Outdoor Hub mobile, the outdoor information engine


----------



## catfishhunterjames (Mar 29, 2010)

All the cat me and my friend has caught has huge belly. Hope to catch some more today but worried about having bait cause we can't find any shad, but we caught some gills yesterday but will get up today and hope there biting like they was yesterday. I will post pictures if we catch any I think we will start fishing around 2 or so.


----------



## TomC (Aug 14, 2007)

At indian lake thursday, the males and females were agressive. The males were starting to turn colors and the females were full. Sould be anytime in the next week or so.


----------



## pendog66 (Mar 23, 2005)

yup


----------



## rustyfish (Apr 27, 2004)

This channel looked more blue in person and had a huge overbite, you can see how swollen his face is. Where I'm from they call that a 20 lb blue cat lol.








Outdoor Hub mobile, the outdoor information engine


----------



## yogi (Apr 27, 2010)

Yea they been a blueish color for a week around here and hitting on corn while fishing for carp i mean at least there a different color then usall first 2 pics yesterday 3rd 4 th and 5 th from 3 weeks ago


Fish long and Hard


----------



## katfish (Apr 7, 2004)

> Where I'm from they call that a 20 lb blue cat


There is a lot of that going round


----------



## BigFishAddict (Feb 25, 2012)

I dont do much river catfishing so I was just wondering if it is easier or tougher to catch cats during the spawn?


----------



## yogi (Apr 27, 2010)

In my opion it is eaiser thats just my two cents but also i do more river fishing than lake fishing for cats its eaiser for me to find the bigger channel 


Fish long and Hard


----------



## fishdealer04 (Aug 27, 2006)

BigFishAddict said:


> I dont do much river catfishing so I was just wondering if it is easier or tougher to catch cats during the spawn?

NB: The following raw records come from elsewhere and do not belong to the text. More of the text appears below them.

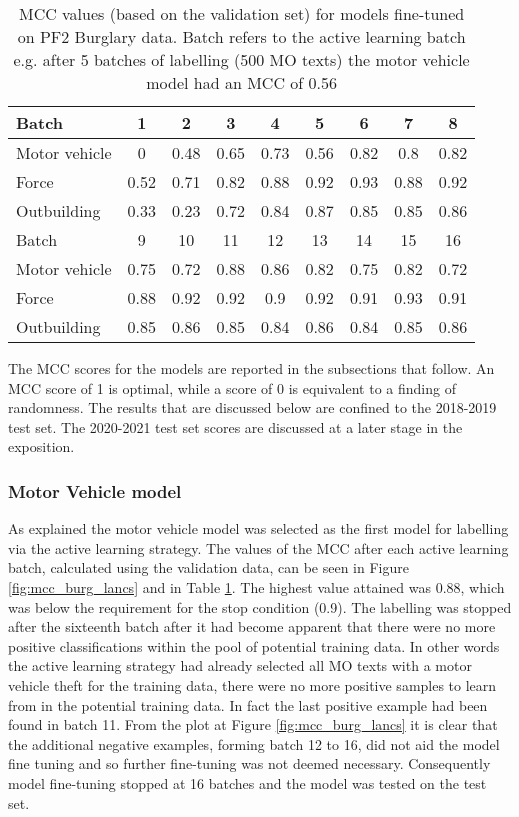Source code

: \begin{table}[]
\centering
\begin{tabular}{@{}lcccccccc@{}}
\toprule
Batch       & 1    & 2    & 3    & 4    & 5    & 6    & 7    & 8    \\ \midrule
Motor vehicle          & 0    & 0.48 & 0.65 & 0.73 & 0.56 & 0.82 & 0.8  & 0.82 \\
Force       & 0.52 & 0.71 & 0.82 & 0.88 & 0.92 & 0.93 & 0.88 & 0.92 \\
Outbuilding & 0.33 & 0.23 & 0.72 & 0.84 & 0.87 & 0.85 & 0.85 & 0.86 \\\midrule
Batch       & 9    & 10   & 11   & 12   & 13   & 14   & 15   & 16   \\\midrule
Motor vehicle         & 0.75 & 0.72 & 0.88 & 0.86 & 0.82 & 0.75 & 0.82 & 0.72 \\
Force       & 0.88 & 0.92 & 0.92 & 0.9  & 0.92 & 0.91 & 0.93 & 0.91 \\
Outbuilding & 0.85 & 0.86 & 0.85 & 0.84 & 0.86 & 0.84 & 0.85 & 0.86 \\ \bottomrule
\end{tabular}
\caption[Batch metrics - PF2 data. All models]{\label{tab:results_1c}MCC values (based on the validation set) for models fine-tuned on PF2 Burglary data. Batch refers to the active learning batch e.g. after 5 batches of labelling (500 MO texts) the motor vehicle model had an MCC of 0.56 }
\end{table}


The MCC scores for the models are reported in the subsections that follow. An MCC score of 1 is optimal, while a score of 0 is equivalent to a finding of randomness. The results that are discussed below are confined to the 2018-2019 test set. The 2020-2021 test set scores are discussed at a later stage in the exposition. 

\subsubsection{Motor Vehicle model} As explained the motor vehicle model was selected as the first model for labelling via the active learning strategy. The values of the MCC after each active learning batch, calculated using the validation data, can be seen in Figure \ref{fig:mcc_burg_lancs} and in Table \ref{tab:results_1c}. The highest value attained was 0.88, which was below the requirement for the stop condition (0.9). The labelling was stopped after the sixteenth batch after it had become apparent that there were no more positive classifications within the pool of potential training data. In other words the active learning strategy had already selected all MO texts with a motor vehicle theft for the training data, there were no more positive samples to learn from in the potential training data. In fact the last positive example had been found in batch 11. From the plot at Figure \ref{fig:mcc_burg_lancs} it is clear that the additional negative examples, forming batch 12 to 16, did not aid the model fine tuning and so further fine-tuning was not deemed necessary. Consequently model fine-tuning stopped at 16 batches and the model was tested on the test set.

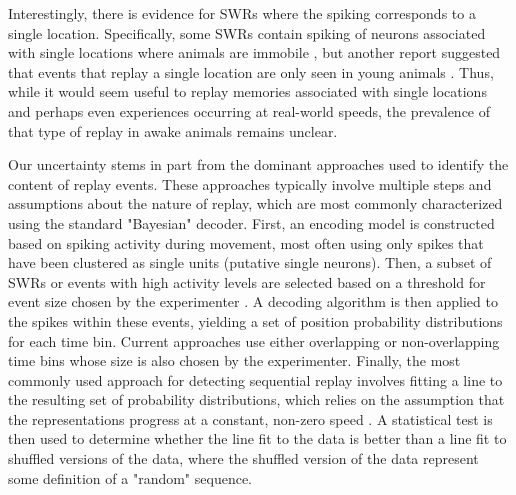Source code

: \documentclass[9pt,lineno]{elife}
\begin{document}
Interestingly, there is evidence for SWRs where the spiking corresponds to a single location. Specifically, some SWRs contain spiking of neurons associated with single locations where animals are immobile \citep{YuDistincthippocampalcorticalmemory2017}, but another report suggested that events that replay a single location are only seen in young animals \citep{StellaHippocampalReactivationRandom2019}. Thus, while it would seem useful to replay memories associated with single locations and perhaps even experiences occurring at real-world speeds, the prevalence of that type of replay in awake animals remains unclear.

Our uncertainty stems in part from the dominant approaches used to identify the content of replay events. These approaches typically involve multiple steps and assumptions about the nature of replay, which are most commonly characterized using the standard "Bayesian" decoder. First, an encoding model is constructed based on spiking activity during movement, most often using only spikes that have been clustered as single units (putative single neurons). Then, a subset of SWRs or events with high activity levels are selected based on a threshold for event size chosen by the experimenter \citep{FosterReversereplaybehavioural2006, DibaForwardreversehippocampal2007a, KarlssonAwakereplayremote2009, StellaHippocampalReactivationRandom2019}. A decoding algorithm is then applied to the spikes within these events, yielding a set of position probability distributions for each time bin. Current approaches use either overlapping or non-overlapping time bins whose size is also chosen by the experimenter. Finally, the most commonly used approach for detecting sequential replay involves fitting a line to the resulting set of probability distributions, which relies on the assumption that the representations progress at a constant, non-zero speed \citep{FosterReversereplaybehavioural2006, DibaForwardreversehippocampal2007a, KarlssonAwakereplayremote2009}. A statistical test is then used to determine whether the line fit to the data is better than a line fit to shuffled versions of the data, where the shuffled version of the data represent some definition of a "random" sequence.
\end{document}
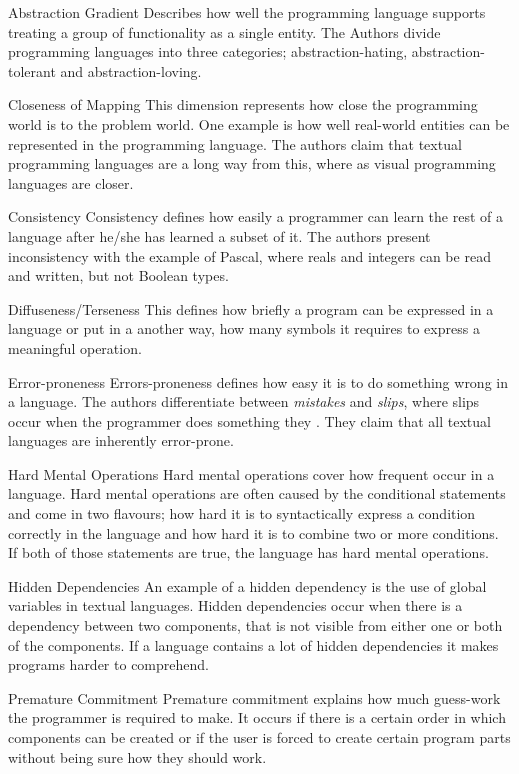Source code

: \begin{labeling}{\quad\quad\quad}
\item[Abstraction Gradient] Describes how well the programming language supports treating a group of functionality as a single entity. The Authors divide programming languages into three categories; abstraction-hating, abstraction-tolerant and abstraction-loving.
\item[Closeness of Mapping] This dimension represents how close the programming world is to the problem world. One example is how well real-world entities can be represented in the programming language. The authors claim that textual programming languages are a long way from this, where as visual programming languages are closer.
\item[Consistency] Consistency defines how easily a programmer can learn the rest of a language after he/she has learned a subset of it. The authors present inconsistency with the example of Pascal, where reals and integers can be read and written, but not Boolean types.
\item[Diffuseness/Terseness] This defines how briefly a program can be expressed in a language or put in a another way, how many symbols it requires to express a meaningful operation.
\item[Error-proneness] Errors-proneness defines how easy it is to do something wrong in a language. The authors differentiate between \textit{mistakes} and \textit{slips}, where slips occur when the programmer does something they \textit{}. They claim that all textual languages are inherently error-prone.
\item[Hard Mental Operations] Hard mental operations cover how frequent  occur in a language. Hard mental operations are often caused by the conditional statements and come in two flavours; how hard it is to syntactically express a condition correctly in the language and how hard it is to combine two or more conditions. If both of those statements are true, the language has hard mental operations.
\item[Hidden Dependencies] An example of a hidden dependency is the use of global variables in textual languages. Hidden dependencies occur when there is a dependency between two components, that is not visible from either one or both of the components. If a language contains a lot of hidden dependencies it makes programs harder to comprehend.
\item[Premature Commitment] Premature commitment explains how much guess-work the programmer is required to make. It occurs if there is a certain order in which components can be created or if the user is forced to create certain program parts without being sure how they should work.

\end{labeling}
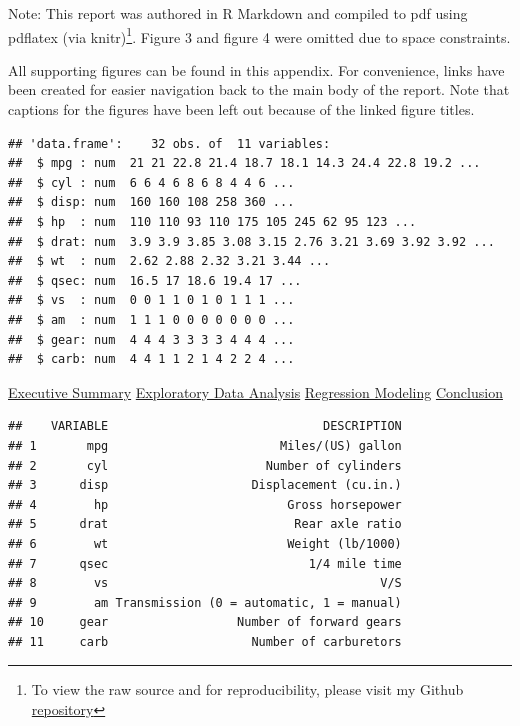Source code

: \documentclass[10pt,]{article}
\let\rmarkdownfootnote\footnote%
\def\footnote{\protect\rmarkdownfootnote}
\begin{document}
Note: This report was authored in R Markdown and compiled to pdf using
pdflatex (via knitr)\footnote{To view the raw source and for
  reproducibility, please visit my Github
  \href{https://github.com/AmbroseT/RegressionModels}{repository}}.
Figure 3 and figure 4 were omitted due to space constraints.

\newpage


All supporting figures can be found in this appendix. For convenience,
links have been created for easier navigation back to the main body of
the report. Note that captions for the figures have been left out
because of the linked figure titles.


\begin{verbatim}
## 'data.frame':    32 obs. of  11 variables:
##  $ mpg : num  21 21 22.8 21.4 18.7 18.1 14.3 24.4 22.8 19.2 ...
##  $ cyl : num  6 6 4 6 8 6 8 4 4 6 ...
##  $ disp: num  160 160 108 258 360 ...
##  $ hp  : num  110 110 93 110 175 105 245 62 95 123 ...
##  $ drat: num  3.9 3.9 3.85 3.08 3.15 2.76 3.21 3.69 3.92 3.92 ...
##  $ wt  : num  2.62 2.88 2.32 3.21 3.44 ...
##  $ qsec: num  16.5 17 18.6 19.4 17 ...
##  $ vs  : num  0 0 1 1 0 1 0 1 1 1 ...
##  $ am  : num  1 1 1 0 0 0 0 0 0 0 ...
##  $ gear: num  4 4 4 3 3 3 3 4 4 4 ...
##  $ carb: num  4 4 1 1 2 1 4 2 2 4 ...
\end{verbatim}

\hyperref[eo]{Executive Summary} \textbar{} \hyperref[eda]{Exploratory
Data Analysis} \textbar{} \hyperref[rm]{Regression Modeling} \textbar{}
\hyperref[conclusion]{Conclusion}


\begin{verbatim}
##    VARIABLE                              DESCRIPTION
## 1       mpg                        Miles/(US) gallon
## 2       cyl                      Number of cylinders
## 3      disp                    Displacement (cu.in.)
## 4        hp                         Gross horsepower
## 5      drat                          Rear axle ratio
## 6        wt                         Weight (lb/1000)
## 7      qsec                            1/4 mile time
## 8        vs                                      V/S
## 9        am Transmission (0 = automatic, 1 = manual)
## 10     gear                  Number of forward gears
## 11     carb                    Number of carburetors
\end{verbatim}
\end{document}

I think its easier to catch channel cats during the spawn they seem to be much more aggressive. Big blues on the other hand are much much much harder to catch during the spawn IMO. They pretty much shut down and wont bite. Post spawn though they are nice and aggressive. I only fish for flatheads pre spawn and then later in the fall so not sure how they bite is for them during the spawn.


----------



## grandpa sleepy (Feb 19, 2011)

I was fishing Deer Creek last sunday. We caught 2 fulls stringers full in the old channel behind pancoastburg. We through back about a dozen under 18 inchs. We went to 207 area after this and got 1. I would like to say that they are spawning because bellys were not as swollen as in the past week


----------